WASHINGTON— A federal appeals court on Tuesday threw out the conviction of Salim Ahmed Hamdan, a former driver for Osama bin Laden who served a prison term for material support for terrorism.

In a 3-0 ruling, the appeals court said that material support for terrorism was not an international-law war crime at the time Hamdan engaged in the activity for which he was convicted.

Hamdan was sentenced to 5 1/2 years, given credit for time served and is back home in Yemen, reportedly working as a taxi driver.

“If the government wanted to charge Hamdan with aiding and abetting terrorism or some other war crime that was sufficiently rooted in the international law of war at the time of Hamdan’s conduct, it should have done so,” wrote Judge Brett Kavanaugh of the U.S. Circuit Court of Appeals for the District of Columbia.

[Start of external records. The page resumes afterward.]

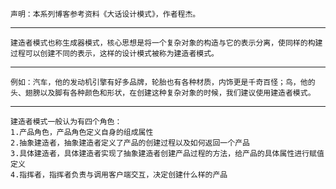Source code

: 	声明：本系列博客参考资料《大话设计模式》，作者程杰。

_ _ _

	建造者模式也称生成器模式，核心思想是将一个复杂对象的构造与它的表示分离，使同样的构建过程可以创建不同的表示，这样的设计模式被称为建造者模式。
_ _ _

	例如：汽车，他的发动机引擎有好多品牌，轮胎也有各种材质，内饰更是千奇百怪；鸟，他的头、翅膀以及脚有各种颜色和形状，在创建这种复杂对象的时候，我们建议使用建造者模式。

_ _ _

    建造者模式一般认为有四个角色：
	1.产品角色，产品角色定义自身的组成属性
	2.抽象建造者，抽象建造者定义了产品的创建过程以及如何返回一个产品
	3.具体建造者，具体建造者实现了抽象建造者创建产品过程的方法，给产品的具体属性进行赋值定义
	4.指挥者，指挥者负责与调用客户端交互，决定创建什么样的产品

He was joined by two other judges, all appointed by Republican presidents.

Hamdan met bin Laden in Afghanistanin 1996 and began working on his farm before winning a promotion as his driver.

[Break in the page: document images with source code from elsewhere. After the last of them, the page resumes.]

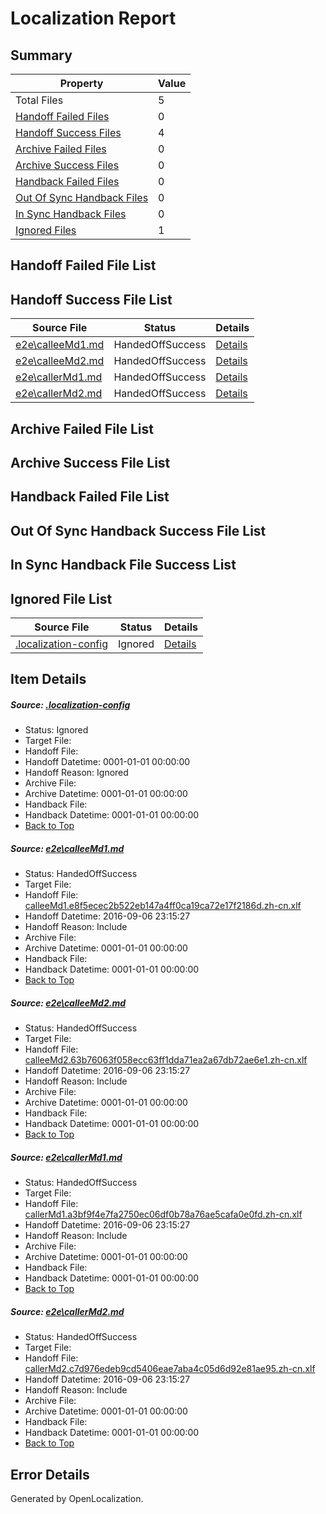 # <a name='report-top'></a> Localization Report

## Summary
 Property | Value 
 -------- | ----- 
 Total Files | 5
[ Handoff Failed Files ](#handoff-failed-list)| 0
[ Handoff Success Files ](#handoff-success-list)| 4
[ Archive Failed Files ](#archive-failed-list)| 0
[ Archive Success Files ](#archive-success-list)| 0
[ Handback Failed Files ](#handback-failed-list)| 0
[ Out Of Sync Handback Files ](#outofsync-handback-success-list)| 0
[ In Sync Handback Files ](#insync-handback-success-list)| 0
[ Ignored Files ](#ignored-list)| 1

## <a name='handoff-failed-list'></a> Handoff Failed File List

## <a name='handoff-success-list'></a> Handoff Success File List
 Source File | Status | Details 
 ----------- | ------ | ------- 
 [e2e\calleeMd1.md](https://github.com/OpenLocalizationTestOrg/ol-test0/blob/1e242ceed81899bb228702db91a2d65aef4fd957/e2e/calleeMd1.md) | HandedOffSuccess | [Details](#d504c3bd2d2f2b7772c99eafb52e029a272dc2771)
 [e2e\calleeMd2.md](https://github.com/OpenLocalizationTestOrg/ol-test0/blob/1e242ceed81899bb228702db91a2d65aef4fd957/e2e/calleeMd2.md) | HandedOffSuccess | [Details](#8536124a267e6801093b2987ba451d00470c0e1a2)
 [e2e\callerMd1.md](https://github.com/OpenLocalizationTestOrg/ol-test0/blob/1e242ceed81899bb228702db91a2d65aef4fd957/e2e/callerMd1.md) | HandedOffSuccess | [Details](#b5a5487e65069362c2b18ce2b8f9646e6f26c77f3)
 [e2e\callerMd2.md](https://github.com/OpenLocalizationTestOrg/ol-test0/blob/1e242ceed81899bb228702db91a2d65aef4fd957/e2e/callerMd2.md) | HandedOffSuccess | [Details](#0eddd5a7ad7b5593edee7f81befda0726713188a4)

## <a name='archive-failed-list'></a> Archive Failed File List

## <a name='archive-success-list'></a> Archive Success File List

## <a name='handback-failed-list'></a> Handback Failed File List

## <a name='outofsync-handback-success-list'></a> Out Of Sync Handback Success File List

## <a name='insync-handback-success-list'></a> In Sync Handback File Success List

## <a name='ignored-list'></a> Ignored File List
 Source File | Status | Details 
 ----------- | ------ | ------- 
 [.localization-config](https://github.com/OpenLocalizationTestOrg/ol-test0/blob/1e242ceed81899bb228702db91a2d65aef4fd957/.localization-config) | Ignored | [Details](#3d4f252ac210baf56311d7e97dcc2db10974dbd20)

## Item Details
##### <a name='3d4f252ac210baf56311d7e97dcc2db10974dbd20'></a> Source: [.localization-config](https://github.com/OpenLocalizationTestOrg/ol-test0/blob/1e242ceed81899bb228702db91a2d65aef4fd957/.localization-config)
* Status: Ignored
* Target File: 
* Handoff File: 
* Handoff Datetime: 0001-01-01 00:00:00
* Handoff Reason: Ignored
* Archive File: 
* Archive Datetime: 0001-01-01 00:00:00
* Handback File: 
* Handback Datetime: 0001-01-01 00:00:00
* [Back to Top](#report-top)

##### <a name='d504c3bd2d2f2b7772c99eafb52e029a272dc2771'></a> Source: [e2e\calleeMd1.md](https://github.com/OpenLocalizationTestOrg/ol-test0/blob/1e242ceed81899bb228702db91a2d65aef4fd957/e2e/calleeMd1.md)
* Status: HandedOffSuccess
* Target File: 
* Handoff File: [calleeMd1.e8f5ecec2b522eb147a4ff0ca19ca72e17f2186d.zh-cn.xlf](https://github.com/OpenLocalizationTestOrg/ol-test0-handoff/blob/69cbcf0db4141d5cf0498eb5388da7298922dcad/ol-handoff/OpenLocalizationTestOrg/ol-test0-zhcn/ci/ht/calleeMd1.e8f5ecec2b522eb147a4ff0ca19ca72e17f2186d.zh-cn.xlf)
* Handoff Datetime: 2016-09-06 23:15:27
* Handoff Reason: Include
* Archive File: 
* Archive Datetime: 0001-01-01 00:00:00
* Handback File: 
* Handback Datetime: 0001-01-01 00:00:00
* [Back to Top](#report-top)

##### <a name='8536124a267e6801093b2987ba451d00470c0e1a2'></a> Source: [e2e\calleeMd2.md](https://github.com/OpenLocalizationTestOrg/ol-test0/blob/1e242ceed81899bb228702db91a2d65aef4fd957/e2e/calleeMd2.md)
* Status: HandedOffSuccess
* Target File: 
* Handoff File: [calleeMd2.63b76063f058ecc63ff1dda71ea2a67db72ae6e1.zh-cn.xlf](https://github.com/OpenLocalizationTestOrg/ol-test0-handoff/blob/69cbcf0db4141d5cf0498eb5388da7298922dcad/ol-handoff/OpenLocalizationTestOrg/ol-test0-zhcn/ci/ht/calleeMd2.63b76063f058ecc63ff1dda71ea2a67db72ae6e1.zh-cn.xlf)
* Handoff Datetime: 2016-09-06 23:15:27
* Handoff Reason: Include
* Archive File: 
* Archive Datetime: 0001-01-01 00:00:00
* Handback File: 
* Handback Datetime: 0001-01-01 00:00:00
* [Back to Top](#report-top)

##### <a name='b5a5487e65069362c2b18ce2b8f9646e6f26c77f3'></a> Source: [e2e\callerMd1.md](https://github.com/OpenLocalizationTestOrg/ol-test0/blob/1e242ceed81899bb228702db91a2d65aef4fd957/e2e/callerMd1.md)
* Status: HandedOffSuccess
* Target File: 
* Handoff File: [callerMd1.a3bf9f4e7fa2750ec06df0b78a76ae5cafa0e0fd.zh-cn.xlf](https://github.com/OpenLocalizationTestOrg/ol-test0-handoff/blob/69cbcf0db4141d5cf0498eb5388da7298922dcad/ol-handoff/OpenLocalizationTestOrg/ol-test0-zhcn/ci/ht/callerMd1.a3bf9f4e7fa2750ec06df0b78a76ae5cafa0e0fd.zh-cn.xlf)
* Handoff Datetime: 2016-09-06 23:15:27
* Handoff Reason: Include
* Archive File: 
* Archive Datetime: 0001-01-01 00:00:00
* Handback File: 
* Handback Datetime: 0001-01-01 00:00:00
* [Back to Top](#report-top)

##### <a name='0eddd5a7ad7b5593edee7f81befda0726713188a4'></a> Source: [e2e\callerMd2.md](https://github.com/OpenLocalizationTestOrg/ol-test0/blob/1e242ceed81899bb228702db91a2d65aef4fd957/e2e/callerMd2.md)
* Status: HandedOffSuccess
* Target File: 
* Handoff File: [callerMd2.c7d976edeb9cd5406eae7aba4c05d6d92e81ae95.zh-cn.xlf](https://github.com/OpenLocalizationTestOrg/ol-test0-handoff/blob/69cbcf0db4141d5cf0498eb5388da7298922dcad/ol-handoff/OpenLocalizationTestOrg/ol-test0-zhcn/ci/ht/callerMd2.c7d976edeb9cd5406eae7aba4c05d6d92e81ae95.zh-cn.xlf)
* Handoff Datetime: 2016-09-06 23:15:27
* Handoff Reason: Include
* Archive File: 
* Archive Datetime: 0001-01-01 00:00:00
* Handback File: 
* Handback Datetime: 0001-01-01 00:00:00
* [Back to Top](#report-top)


## Error Details

Generated by OpenLocalization.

Defense lawyers say he only kept the job for the $200-a-month salary. But prosecutors alleged he was a personal driver and bodyguard of the al-Qaida leader. They say he transported weapons for the Taliban and helped bin Laden escape U.S. retribution following the September 11, 2001 attacks.

Hamdan was captured at a roadblock in Afghanistan in November 2001. In a trial at Guantanamo Bay Military Base, a six-member military jury in 2008 cleared Hamdan of two charges of conspiracy while finding him guilty of material support for terrorism.